# Exercise
Show each line of the entries below in which the word "clicked" appears.

= Beginning of Section =

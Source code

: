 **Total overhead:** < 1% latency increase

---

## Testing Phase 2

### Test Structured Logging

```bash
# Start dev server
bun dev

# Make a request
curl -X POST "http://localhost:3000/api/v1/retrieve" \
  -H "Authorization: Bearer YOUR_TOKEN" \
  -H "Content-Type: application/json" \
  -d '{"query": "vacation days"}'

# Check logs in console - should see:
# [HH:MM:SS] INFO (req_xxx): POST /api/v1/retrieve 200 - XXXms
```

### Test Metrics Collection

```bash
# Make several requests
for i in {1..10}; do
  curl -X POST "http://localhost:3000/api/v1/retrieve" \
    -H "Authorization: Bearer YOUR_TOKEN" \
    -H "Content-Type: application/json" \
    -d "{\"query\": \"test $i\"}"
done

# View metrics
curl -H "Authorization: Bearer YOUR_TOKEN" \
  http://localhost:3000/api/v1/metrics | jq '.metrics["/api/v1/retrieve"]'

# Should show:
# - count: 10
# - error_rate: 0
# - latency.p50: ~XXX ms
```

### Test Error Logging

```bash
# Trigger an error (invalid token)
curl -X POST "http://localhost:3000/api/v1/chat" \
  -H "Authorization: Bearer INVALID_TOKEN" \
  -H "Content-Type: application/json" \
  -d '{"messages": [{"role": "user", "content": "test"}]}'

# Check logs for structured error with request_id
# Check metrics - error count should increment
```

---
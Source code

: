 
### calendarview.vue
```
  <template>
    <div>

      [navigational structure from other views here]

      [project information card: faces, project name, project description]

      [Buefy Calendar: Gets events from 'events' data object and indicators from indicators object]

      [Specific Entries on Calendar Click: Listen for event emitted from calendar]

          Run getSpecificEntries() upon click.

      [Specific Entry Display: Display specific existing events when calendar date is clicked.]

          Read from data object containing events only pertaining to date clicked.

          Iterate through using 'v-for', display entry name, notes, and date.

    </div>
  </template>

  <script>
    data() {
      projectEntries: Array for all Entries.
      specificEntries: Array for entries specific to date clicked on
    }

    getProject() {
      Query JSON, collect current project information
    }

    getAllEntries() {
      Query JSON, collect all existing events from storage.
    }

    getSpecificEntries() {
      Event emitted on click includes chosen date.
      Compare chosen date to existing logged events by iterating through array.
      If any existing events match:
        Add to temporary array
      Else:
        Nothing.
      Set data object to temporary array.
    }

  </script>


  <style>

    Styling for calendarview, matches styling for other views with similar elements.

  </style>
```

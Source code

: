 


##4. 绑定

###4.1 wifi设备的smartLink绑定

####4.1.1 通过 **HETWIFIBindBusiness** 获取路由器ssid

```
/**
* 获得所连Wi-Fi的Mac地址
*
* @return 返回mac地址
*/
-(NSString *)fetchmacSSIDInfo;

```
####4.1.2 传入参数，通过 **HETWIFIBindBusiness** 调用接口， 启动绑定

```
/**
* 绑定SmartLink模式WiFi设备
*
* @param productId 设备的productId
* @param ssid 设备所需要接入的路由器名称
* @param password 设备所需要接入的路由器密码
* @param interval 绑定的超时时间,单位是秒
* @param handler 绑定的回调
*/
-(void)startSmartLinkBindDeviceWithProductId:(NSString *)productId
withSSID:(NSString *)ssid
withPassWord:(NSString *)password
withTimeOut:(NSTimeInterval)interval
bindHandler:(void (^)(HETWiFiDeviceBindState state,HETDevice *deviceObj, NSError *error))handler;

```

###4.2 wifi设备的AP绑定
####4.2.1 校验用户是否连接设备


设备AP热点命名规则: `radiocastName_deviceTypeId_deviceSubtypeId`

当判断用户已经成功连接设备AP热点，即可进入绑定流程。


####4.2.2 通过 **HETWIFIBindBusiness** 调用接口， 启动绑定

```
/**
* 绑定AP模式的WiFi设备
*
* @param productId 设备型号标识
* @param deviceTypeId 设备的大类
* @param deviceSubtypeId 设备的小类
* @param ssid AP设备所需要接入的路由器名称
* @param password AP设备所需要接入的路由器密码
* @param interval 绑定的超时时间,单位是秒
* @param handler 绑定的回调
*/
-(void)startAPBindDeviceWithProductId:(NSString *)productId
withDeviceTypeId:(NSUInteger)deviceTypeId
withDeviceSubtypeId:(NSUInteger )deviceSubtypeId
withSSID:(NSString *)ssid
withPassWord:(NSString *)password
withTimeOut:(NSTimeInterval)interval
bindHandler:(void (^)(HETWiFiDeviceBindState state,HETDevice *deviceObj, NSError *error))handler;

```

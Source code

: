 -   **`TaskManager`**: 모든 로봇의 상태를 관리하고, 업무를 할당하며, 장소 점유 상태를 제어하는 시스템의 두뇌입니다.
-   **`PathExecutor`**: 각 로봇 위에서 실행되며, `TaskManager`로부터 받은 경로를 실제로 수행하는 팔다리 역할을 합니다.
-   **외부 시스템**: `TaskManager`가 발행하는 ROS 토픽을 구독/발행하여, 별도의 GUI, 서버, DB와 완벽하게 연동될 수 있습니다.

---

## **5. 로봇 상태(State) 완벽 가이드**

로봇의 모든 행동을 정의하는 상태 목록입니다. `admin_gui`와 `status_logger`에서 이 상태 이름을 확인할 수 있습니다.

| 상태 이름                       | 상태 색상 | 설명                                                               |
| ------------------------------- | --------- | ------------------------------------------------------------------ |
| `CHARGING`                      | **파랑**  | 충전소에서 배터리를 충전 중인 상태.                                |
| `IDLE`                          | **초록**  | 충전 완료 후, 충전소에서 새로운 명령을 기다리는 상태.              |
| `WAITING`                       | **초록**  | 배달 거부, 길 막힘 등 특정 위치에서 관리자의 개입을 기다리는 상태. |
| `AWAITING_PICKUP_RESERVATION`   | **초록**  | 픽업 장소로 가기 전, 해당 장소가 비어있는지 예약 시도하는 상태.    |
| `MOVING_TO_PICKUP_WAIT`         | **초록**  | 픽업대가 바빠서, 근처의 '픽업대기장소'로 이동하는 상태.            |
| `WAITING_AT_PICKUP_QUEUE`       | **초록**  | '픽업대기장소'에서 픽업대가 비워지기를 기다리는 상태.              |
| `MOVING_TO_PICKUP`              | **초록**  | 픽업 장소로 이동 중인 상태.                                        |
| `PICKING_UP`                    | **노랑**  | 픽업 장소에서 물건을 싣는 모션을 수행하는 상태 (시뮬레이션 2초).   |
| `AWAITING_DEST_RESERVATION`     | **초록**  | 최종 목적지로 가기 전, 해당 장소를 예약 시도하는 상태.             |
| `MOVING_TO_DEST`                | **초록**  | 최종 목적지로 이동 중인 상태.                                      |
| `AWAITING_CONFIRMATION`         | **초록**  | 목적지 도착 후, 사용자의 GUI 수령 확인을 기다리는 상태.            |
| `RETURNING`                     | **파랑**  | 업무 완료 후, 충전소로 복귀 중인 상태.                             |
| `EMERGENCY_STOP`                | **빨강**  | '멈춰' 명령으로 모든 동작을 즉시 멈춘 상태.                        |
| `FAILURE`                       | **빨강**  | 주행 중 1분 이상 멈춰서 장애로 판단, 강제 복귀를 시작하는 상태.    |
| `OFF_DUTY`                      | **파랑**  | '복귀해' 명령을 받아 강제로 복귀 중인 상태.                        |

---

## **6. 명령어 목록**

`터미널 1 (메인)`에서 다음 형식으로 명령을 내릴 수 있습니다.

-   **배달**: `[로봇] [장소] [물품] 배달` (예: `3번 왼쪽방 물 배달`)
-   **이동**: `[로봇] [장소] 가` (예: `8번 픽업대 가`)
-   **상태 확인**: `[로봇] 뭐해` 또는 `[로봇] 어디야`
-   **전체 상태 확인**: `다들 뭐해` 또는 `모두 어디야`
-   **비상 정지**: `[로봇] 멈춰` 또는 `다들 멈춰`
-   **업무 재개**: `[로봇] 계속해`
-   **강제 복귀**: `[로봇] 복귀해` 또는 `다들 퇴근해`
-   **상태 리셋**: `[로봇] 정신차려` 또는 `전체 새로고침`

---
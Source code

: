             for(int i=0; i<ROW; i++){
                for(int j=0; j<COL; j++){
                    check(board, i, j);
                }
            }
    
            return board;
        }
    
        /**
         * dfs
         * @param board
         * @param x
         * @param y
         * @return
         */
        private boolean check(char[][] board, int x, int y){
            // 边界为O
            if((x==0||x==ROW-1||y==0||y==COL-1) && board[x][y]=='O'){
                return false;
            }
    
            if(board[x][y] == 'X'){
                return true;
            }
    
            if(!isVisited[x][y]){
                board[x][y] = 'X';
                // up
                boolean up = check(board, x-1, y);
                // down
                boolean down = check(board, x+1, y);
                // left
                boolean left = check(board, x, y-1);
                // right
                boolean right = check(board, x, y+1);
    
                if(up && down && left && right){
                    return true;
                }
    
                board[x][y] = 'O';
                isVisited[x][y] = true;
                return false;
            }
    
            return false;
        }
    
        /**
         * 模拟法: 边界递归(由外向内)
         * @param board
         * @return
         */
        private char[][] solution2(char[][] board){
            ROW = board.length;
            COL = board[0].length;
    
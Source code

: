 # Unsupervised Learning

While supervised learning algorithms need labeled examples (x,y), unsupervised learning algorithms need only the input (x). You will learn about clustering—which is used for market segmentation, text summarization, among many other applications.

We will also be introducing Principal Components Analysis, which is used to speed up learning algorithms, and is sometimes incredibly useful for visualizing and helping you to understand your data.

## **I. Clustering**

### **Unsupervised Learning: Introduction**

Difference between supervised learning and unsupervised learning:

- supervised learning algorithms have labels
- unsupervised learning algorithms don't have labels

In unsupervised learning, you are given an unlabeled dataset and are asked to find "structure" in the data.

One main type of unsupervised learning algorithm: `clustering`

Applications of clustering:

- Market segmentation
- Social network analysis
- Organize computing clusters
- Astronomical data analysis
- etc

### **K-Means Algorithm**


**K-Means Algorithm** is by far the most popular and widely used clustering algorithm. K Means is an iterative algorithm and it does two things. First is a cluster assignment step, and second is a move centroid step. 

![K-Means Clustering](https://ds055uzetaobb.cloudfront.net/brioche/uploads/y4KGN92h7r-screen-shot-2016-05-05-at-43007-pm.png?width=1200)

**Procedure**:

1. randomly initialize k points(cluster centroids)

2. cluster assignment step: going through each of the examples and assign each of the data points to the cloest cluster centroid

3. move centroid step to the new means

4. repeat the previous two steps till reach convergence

= End of Section =

# Task answer
      [Specific Entry Display: Display specific existing events when calendar date is clicked.]
          Read from data object containing events only pertaining to date clicked.
      specificEntries: Array for entries specific to date clicked on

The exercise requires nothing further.